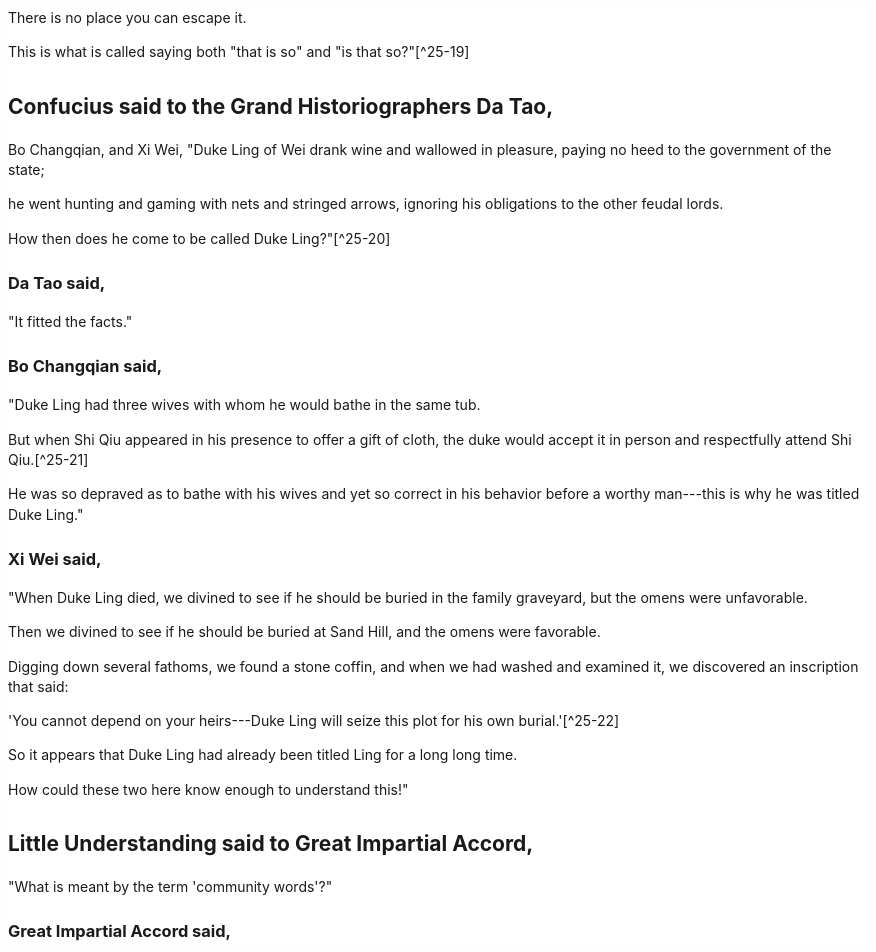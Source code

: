 There is no place you can escape it.

This is what is called saying both "that is so" and "is that so?"[^25-19]

## Confucius said to the Grand Historiographers Da Tao,

Bo Changqian,
and Xi Wei,
"Duke Ling of Wei drank wine and wallowed in pleasure,
paying no heed to the government of the state;

he went hunting and gaming with nets and stringed arrows,
ignoring his obligations to the other feudal lords.

How then does he come to be called Duke Ling?"[^25-20]

### Da Tao said,

"It fitted the facts."

### Bo Changqian said,

"Duke Ling had three wives with whom he would bathe in the same tub.

But when Shi Qiu appeared in his presence to offer a gift of cloth,
the duke would accept it in person and respectfully attend Shi Qiu.[^25-21]

He was so depraved as to bathe with his wives and yet so correct in his behavior before a worthy man---this is why he was titled Duke Ling."

### Xi Wei said,

"When Duke Ling died,
we divined to see if he should be buried in the family graveyard,
but the omens were unfavorable.

Then we divined to see if he should be buried at Sand Hill,
and the omens were favorable.

Digging down several fathoms,
we found a stone coffin,
and when we had washed and examined it,
we discovered an inscription that said:

'You cannot depend on your heirs---Duke Ling will seize this plot for his own burial.'[^25-22]

So it appears that Duke Ling had already been titled Ling for a long long time.

How could these two here know enough to understand this!"

## Little Understanding said to Great Impartial Accord,

"What is meant by the term 'community words'?"

### Great Impartial Accord said,
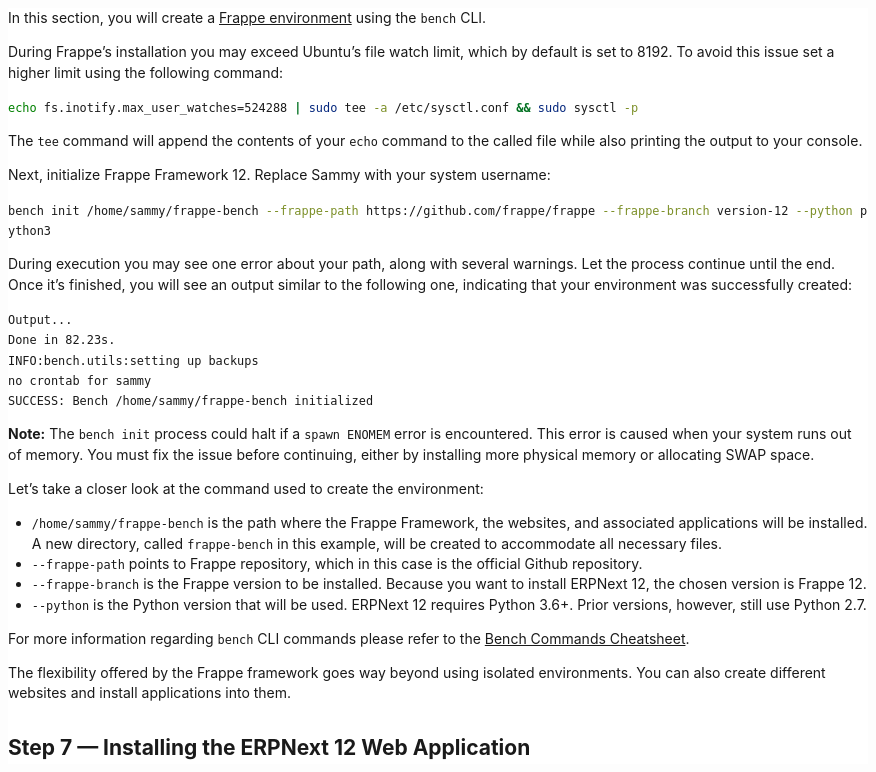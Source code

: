 In this section, you will create a [Frappe environment](https://frappe.io/docs/user/en/architecture) using the `bench` CLI.

During Frappe’s installation you may exceed Ubuntu’s file watch  limit, which by default is set to 8192. To avoid this issue set a higher limit using the following command:

```bash
echo fs.inotify.max_user_watches=524288 | sudo tee -a /etc/sysctl.conf && sudo sysctl -p
```

 

The `tee` command will append the contents of your `echo` command to the called file while also printing the output to your console.

Next, initialize Frappe Framework 12. Replace Sammy with your system username:

```bash
bench init /home/sammy/frappe-bench --frappe-path https://github.com/frappe/frappe --frappe-branch version-12 --python python3
```

 

During execution you may see one error about your path, along with  several warnings. Let the process continue until the end. Once it’s  finished, you will see an output similar to the following one,  indicating that your environment was successfully created:

```
Output...
Done in 82.23s.
INFO:bench.utils:setting up backups
no crontab for sammy
SUCCESS: Bench /home/sammy/frappe-bench initialized
```

**Note:** The `bench init` process could halt if a `spawn ENOMEM` error is encountered. This error is caused when your system runs out of memory. You must fix the issue before continuing, either by installing  more physical memory or allocating SWAP space.

Let’s take a closer look at the command used to create the environment:

- `/home/sammy/frappe-bench` is the path where the Frappe Framework, the websites, and associated applications will be installed. A new directory, called `frappe-bench` in this example, will be created to accommodate all necessary files.
- `--frappe-path` points to Frappe repository, which in this case is the official Github repository.
- `--frappe-branch` is the Frappe version to be installed. Because you want to install ERPNext 12, the chosen version is Frappe 12.
- `--python` is the Python version that will be used. ERPNext 12 requires Python 3.6+. Prior versions, however, still use Python 2.7.

For more information regarding `bench` CLI commands please refer to the [Bench Commands Cheatsheet](https://frappe.io/docs/user/en/bench/resources/bench-commands-cheatsheet.html).

The flexibility offered by the Frappe framework goes way beyond using isolated environments. You can also create different websites and  install applications into them.

## Step 7 — Installing the ERPNext 12 Web Application
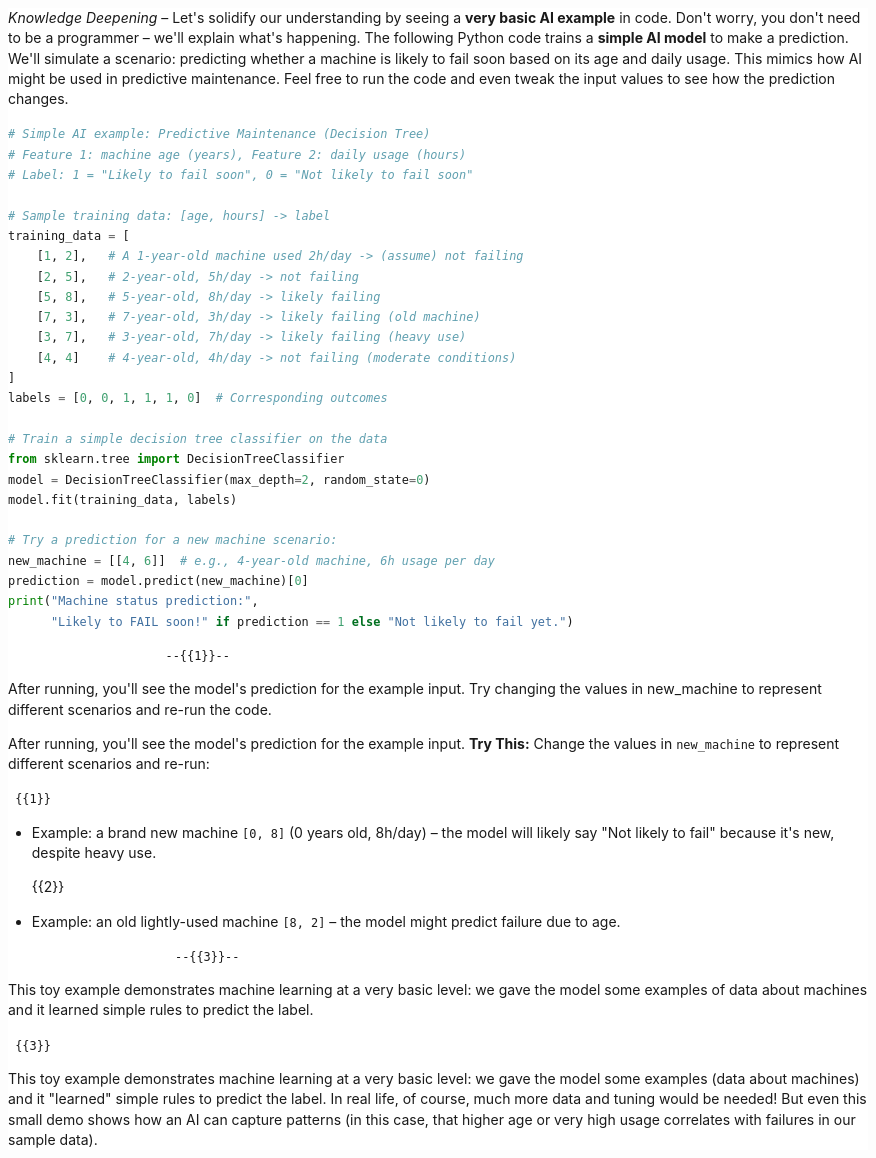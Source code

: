 *Knowledge Deepening* – Let's solidify our understanding by seeing a **very basic AI example** in code. Don't worry, you don't need to be a programmer – we'll explain what's happening. The following Python code trains a **simple AI model** to make a prediction. We'll simulate a scenario: predicting whether a machine is likely to fail soon based on its age and daily usage. This mimics how AI might be used in predictive maintenance. Feel free to run the code and even tweak the input values to see how the prediction changes.

```python
# Simple AI example: Predictive Maintenance (Decision Tree)
# Feature 1: machine age (years), Feature 2: daily usage (hours)
# Label: 1 = "Likely to fail soon", 0 = "Not likely to fail soon"

# Sample training data: [age, hours] -> label
training_data = [
    [1, 2],   # A 1-year-old machine used 2h/day -> (assume) not failing
    [2, 5],   # 2-year-old, 5h/day -> not failing
    [5, 8],   # 5-year-old, 8h/day -> likely failing
    [7, 3],   # 7-year-old, 3h/day -> likely failing (old machine)
    [3, 7],   # 3-year-old, 7h/day -> likely failing (heavy use)
    [4, 4]    # 4-year-old, 4h/day -> not failing (moderate conditions)
]
labels = [0, 0, 1, 1, 1, 0]  # Corresponding outcomes

# Train a simple decision tree classifier on the data
from sklearn.tree import DecisionTreeClassifier
model = DecisionTreeClassifier(max_depth=2, random_state=0)
model.fit(training_data, labels)

# Try a prediction for a new machine scenario:
new_machine = [[4, 6]]  # e.g., 4-year-old machine, 6h usage per day
prediction = model.predict(new_machine)[0]
print("Machine status prediction:", 
      "Likely to FAIL soon!" if prediction == 1 else "Not likely to fail yet.")
```

                          --{{1}}--
After running, you'll see the model's prediction for the example input. Try changing the values in new_machine to represent different scenarios and re-run the code.

After running, you'll see the model's prediction for the example input. **Try This:** Change the values in `new_machine` to represent different scenarios and re-run:

     {{1}}
* Example: a brand new machine `[0, 8]` (0 years old, 8h/day) – the model will likely say "Not likely to fail" because it's new, despite heavy use.

     {{2}}
* Example: an old lightly-used machine `[8, 2]` – the model might predict failure due to age.

                          --{{3}}--
This toy example demonstrates machine learning at a very basic level: we gave the model some examples of data about machines and it learned simple rules to predict the label.

     {{3}}
This toy example demonstrates machine learning at a very basic level: we gave the model some examples (data about machines) and it "learned" simple rules to predict the label. In real life, of course, much more data and tuning would be needed! But even this small demo shows how an AI can capture patterns (in this case, that higher age or very high usage correlates with failures in our sample data).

• • • • • • •

Using the records above, set down exactly the lines from the one with "How then does" through the one with "and the omens were favorable.", inclusive, and nothing more.

Exercise answer -
How then does he come to be called Duke Ling?"[^25-20]

### Da Tao said,

"It fitted the facts."

### Bo Changqian said,

"Duke Ling had three wives with whom he would bathe in the same tub.

But when Shi Qiu appeared in his presence to offer a gift of cloth,
the duke would accept it in person and respectfully attend Shi Qiu.[^25-21]

He was so depraved as to bathe with his wives and yet so correct in his behavior before a worthy man---this is why he was titled Duke Ling."

### Xi Wei said,

"When Duke Ling died,
we divined to see if he should be buried in the family graveyard,
but the omens were unfavorable.

Then we divined to see if he should be buried at Sand Hill,
and the omens were favorable.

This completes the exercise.